The Trinity and Plate Tectonics – Dr Marty Folsom

Home / Trinity in You Blog / Assorted Topics on Everything / The Trinity and Plate Tectonics – Dr Marty Folsom

Many claim they do not see the Trinity in the Bible, so we should just go with what are obvious topics, not those “created” by later theologians. Many do not see God as self-evident in the world, and so remain agnostic. Many do not see that the human as anything more than physical matter arranged into a chance object in the universe. But are the immediately seen things what defines our reality and its foundations?

I have never seen the plates that move and form mountains and oceans floors. But they are dynamic, ancient, and literally shape the continents we live on. We cannot see them, but we can trace their history, patterns of motion, and predict where they are going based on what is seen.

God is seen in the Person of Jesus Christ. He came to show us the Father, and through Him comes the Holy Spirit to keep God’s movement active in the world. Through the seen we gain access to the unseen that shapes not only this little planet, but a solar system and universe fine-tuned so that the miracle of life could exist for us humans. The seen in our family members is only a tip of the unseen that connects us together.

We can look at the surface of the earth as geographers, but not get all that is known to a geologist. The first geologist, James Hutton presented a paper in 1785 that made him “the first geologist.” Sometimes it takes a long time for people to see what has already been around for centuries or millennia. The first theologian to identify the Trinity after Christ was Tertullian in the 200s, not long after Jesus walked down dusty roads. Some would like to say that this term, “Trinity,” was a created idea, rather than recognized. Why are we only allowed to call discovering plates “science” and then diminish the life of the Triune God as a human creation? Both name the unseen based on what is seen and reveal what undergirds our existence.

Science is always selective. But it must acknowledge that there is a larger context that always shapes the focus of one’s study. The focal can only be understood in light of the larger subsidiary contexts. So with the world, we are still unaware of much of the mystery we walk upon, but live upon the unseen with confidence.

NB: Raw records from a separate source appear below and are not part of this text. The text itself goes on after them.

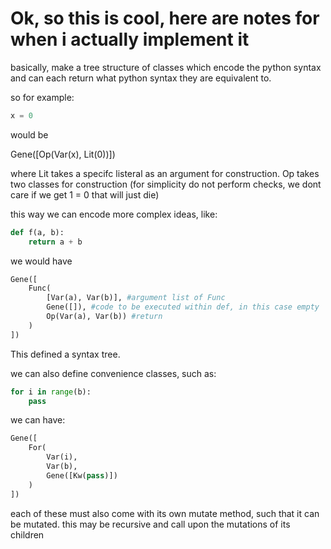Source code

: # Ok, so this is cool, here are notes for when i actually implement it
basically, make a tree structure of classes which encode the python syntax and can each return what python syntax they are equivalent to. 

so for example:

```py
x = 0
```

would be 

Gene([Op(Var(x), Lit(0))])

where Lit takes a specifc listeral as an argument for construction. Op takes two classes for construction (for simplicity do not perform checks, we dont care if we get 1 = 0 that will just die)

this way we can encode more complex ideas, like:

```py
def f(a, b):
    return a + b
```

we would have 

```py
Gene([
    Func(
        [Var(a), Var(b)], #argument list of Func
        Gene([]), #code to be executed within def, in this case empty
        Op(Var(a), Var(b)) #return 
    )
])
```

This defined a syntax tree. 

we can also define convenience classes, such as:

```py
for i in range(b):
    pass
```

we can have:

```py
Gene([
    For(
        Var(i), 
        Var(b), 
        Gene([Kw(pass)])
    )
])
```

each of these must also come with its own mutate method, such that it can be mutated. this may be recursive and call upon the mutations of its children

Theological Science is a valid pursuit of walking with the unseen as the larger context of our personal lives. We walk with a Mystery, but not one who is unknown, just not available to our senses on demand. We can understand earthquakes and volcanic eruptions and know their source. We see in the Person of Jesus, the gathering of His people, and the ongoing work of the Spirit to change lives, the Tectonic, Trinitarian God who is unseen, but undergirds our very existence.

The hope for the future of the world is that we align with all of reality, seen and unseen, and align with its reality with respect, wonder, and wisdom.